To me slavery is forcing someone to do something. It's not banning someone from doing something.

For example for me, stuff that is a form of slavery:
Taxation, draft, forcing kids to go to school until a certain age.

Stuff I don't consider slavery when those items are banned (yet I still believe these things should be legal):
- All drugs
- Abortion
- All types of living arrangement
- pornography
- gambling
- selling your organs
- Doing what you want outside of the U.S. instead of being restricted because you're a U.S. citizen
- Visiting the countries you want to visit regardless of the U.S. relation with them.

I haven't really thought of what exactly equals slavery or not until just now. It just strikes me as odd to claim banning abortion is slavery because someone else is forbidding you to do what you want with your body. That's like me saying that it's slavery for me not to be allowed to sell my kidney organs. Yeah, I think it should be allowed (freedom n all), but that doesn't mean it's slavery for the government to ban me from selling my organs.

I'd rather individual states be the one to choose whether to allow people to sell their own body organs then the federal government. Because right now, the federal government bans it and I have much greater chance of having at least one state allow organ selling if it's up to the state to choose. Not that I'm currently or in the past have been interested in selling my organs, but I believe in freedom over your body as you wish.

Angela 01-25-2008 11:20 PM

Quote:

Originally Posted by seeker5 (Post 151118)
It just strikes me as odd to claim abortion is slavery because someone else is forbidding you to do what you want with your body.

(you mean "opposition to abortion", right?)

It IS forcing someone to do something: It's forcing a woman to bear a child against her will. It's forcing her to subjugate herself to the religious beliefs of others.

seeker5 01-25-2008 11:26 PM

Quote:

Originally Posted by Angela (Post 151123)
(you mean "opposition to abortion", right?)

Yeah, thanks, I corrected it.

Quote:

It IS forcing someone to do something: It's forcing a woman to bear a child against her will. It's forcing her to subjugate herself to the religious beliefs of others.
Hmmm, I hadn't thought of it from that angle. It is forcing someone to go through labor process and pop up a kid.

OK, so if you claim banning abortion is slavery, then you have to agree with me that taxation, draft, forcing kids to go to school until age 16 is slavery?

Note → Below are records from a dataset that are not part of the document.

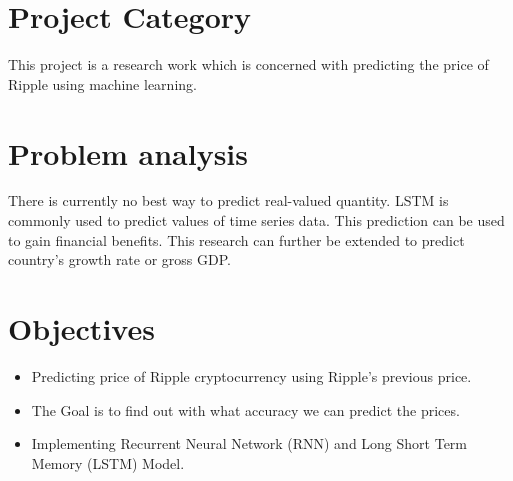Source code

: \section{Project Category}
This project is a research work which is concerned with predicting the price of Ripple using machine learning.


\section{Problem analysis}
There is currently no best way to predict real-valued quantity. LSTM is commonly used to predict values of time series data. This prediction can be used to gain financial benefits. This research can further be extended to predict country's growth rate or gross GDP.


\section{Objectives}

\begin{itemize}
    \item Predicting price of Ripple cryptocurrency using Ripple's previous price.
    \item The Goal is to find out with what accuracy we can predict the prices.
    \item Implementing Recurrent Neural Network (RNN) and Long Short Term Memory (LSTM) Model.
\end{itemize}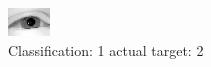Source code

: \begin{figure}[h!]
\begin{center}
\includegraphics[width=0.60\columnwidth]{figures/ID2232_class_1_target_2.png}
\end{center}
\caption{ Classification: 1 actual target: 2}
\label{fig:ID2232_class_1_target_2}
\end{figure}
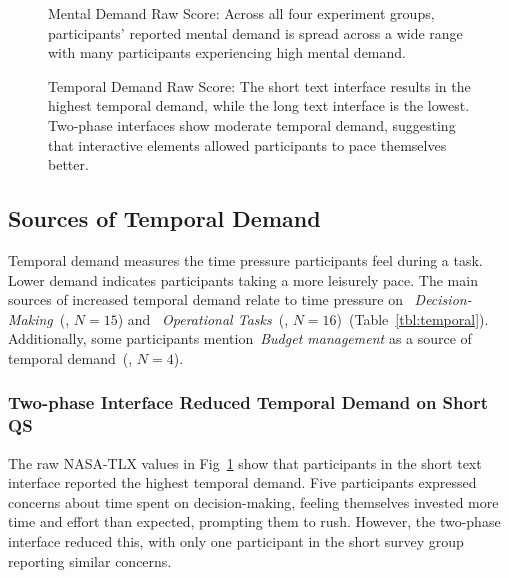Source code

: \begin{figure}[t!]
{\begin{minipage}{0.48\textwidth}
            \vfill
        \end{minipage}
    } 
    \begin{minipage}[t]{0.48\textwidth}
        \caption{Mental Demand Raw Score: Across all four experiment groups, participants' reported mental demand is spread across a wide range with many participants experiencing high mental demand.}
        \label{fig:mental_cog_score}
    \end{minipage}%
    \hfill
    \begin{minipage}[t]{0.48\textwidth}
        \caption{Temporal Demand Raw Score: The short text interface results in the highest temporal demand, while the long text interface is the lowest. Two-phase interfaces show moderate temporal demand, suggesting that interactive elements allowed participants to pace themselves better.}
        \label{fig:temporal_cog_score}
    \end{minipage}
\end{figure}



\subsection{Sources of Temporal Demand} 
\label{sec:temporal}

Temporal demand measures the time pressure participants feel during a task. Lower demand indicates participants taking a more leisurely pace. The main sources of increased temporal demand relate to time pressure on ~\textit{Decision-Making}~(, $N=15$) and ~\textit{Operational Tasks}~(, $N=16$)~(Table~\ref{tbl:temporal}). Additionally, some participants mention~\textit{Budget management} as a source of temporal demand~(, $N=4$).

\subsubsection{Two-phase Interface Reduced Temporal Demand on Short QS} The raw NASA-TLX values in Fig~\ref{fig:temporal_cog_score} show that participants in the short text interface reported the highest temporal demand. Five participants expressed concerns about time spent on decision-making, feeling themselves invested more time and effort than expected, prompting them to rush. However, the two-phase interface reduced this, with only one participant in the short survey group reporting similar concerns.

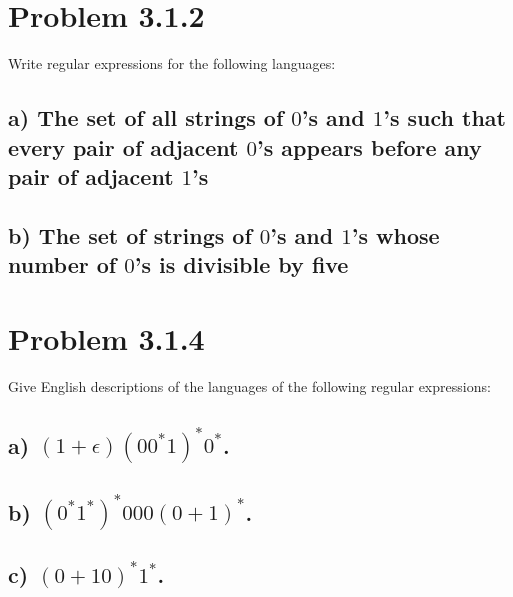 \documentclass[20pt]{article} %
\begin{document}
\section{Problem 3.1.2}
Write regular expressions for the following languages:

\subsection{a) The set of all strings of $0$'s and $1$'s such that every pair of adjacent $0$'s appears before any pair of adjacent $1$'s}

\subsection{b) The set of strings of $0$'s and $1$'s whose number of $0$'s is divisible by five}

\section{Problem 3.1.4}
Give English descriptions of the languages of the following regular expressions:

\subsection{a) $(1 + \epsilon)(00^{*}1)^{*}0^{*}$.}

\subsection{b) $(0^{*}1^{*})^{*}000(0+1)^{*}$.}

\subsection{c) $(0+10)^{*}1^{*}$.}
\end{document}
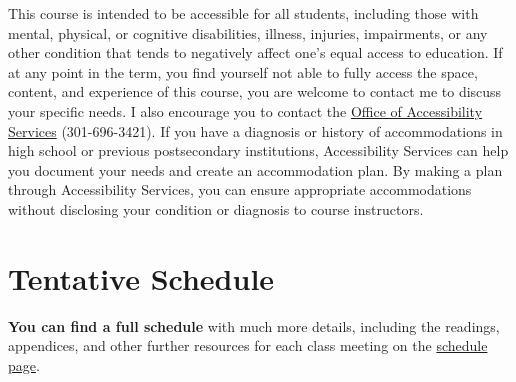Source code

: \documentclass{article}
\begin{document}
This course is intended to be accessible for all students, including
those with mental, physical, or cognitive disabilities, illness,
injuries, impairments, or any other condition that tends to negatively
affect one's equal access to education. If at any point in the term, you
find yourself not able to fully access the space, content, and
experience of this course, you are welcome to contact me to discuss your
specific needs. I also encourage you to contact the
\href{https://www.hood.edu/academics/josephine-steiner-center-academic-achievement-retention/accessibility-services}{Office
of Accessibility Services} (301-696-3421). If you have a diagnosis or
history of accommodations in high school or previous postsecondary
institutions, Accessibility Services can help you document your needs
and create an accommodation plan. By making a plan through Accessibility
Services, you can ensure appropriate accommodations without disclosing
your condition or diagnosis to course instructors.

\hypertarget{tentative-schedule}{%
\section{Tentative Schedule}\label{tentative-schedule}}

\textbf{You can find a full schedule} with much more details, including
the readings, appendices, and other further resources for each class
meeting on the \href{schedule/}{schedule page}.
\end{document}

Angela 01-25-2008 11:53 PM

Quote:

Originally Posted by seeker5 (Post 151127)
OK, so if you claim banning abortion is slavery, then you have to agree with me that taxation, draft, forcing kids to go to school until age 16 is slavery?

I hadn't considered that, although I felt like it was slavery when I was in high school. On the other hand, I'm glad I got an education. On the other other hand, the whole lower education system stinks.

Taxation, I'm okay with kicking in part of my income in support of the stuff I get in return. The draft -- I'm with ya. It is definitely akin to abortion!

Dharma 01-26-2008 02:07 AM

Quote:

Originally Posted by Angela (Post 151090)
Again, to me, seeker5, that would be like having slavery legal in one state but not the other 49. So the people in that one state are SOL. Women who need abortions often cannot afford to travel to another state. I'm not willing to be complacent about even a small pocket in this country, which claims freedom as its highest value, keeping its women in a state of slavery.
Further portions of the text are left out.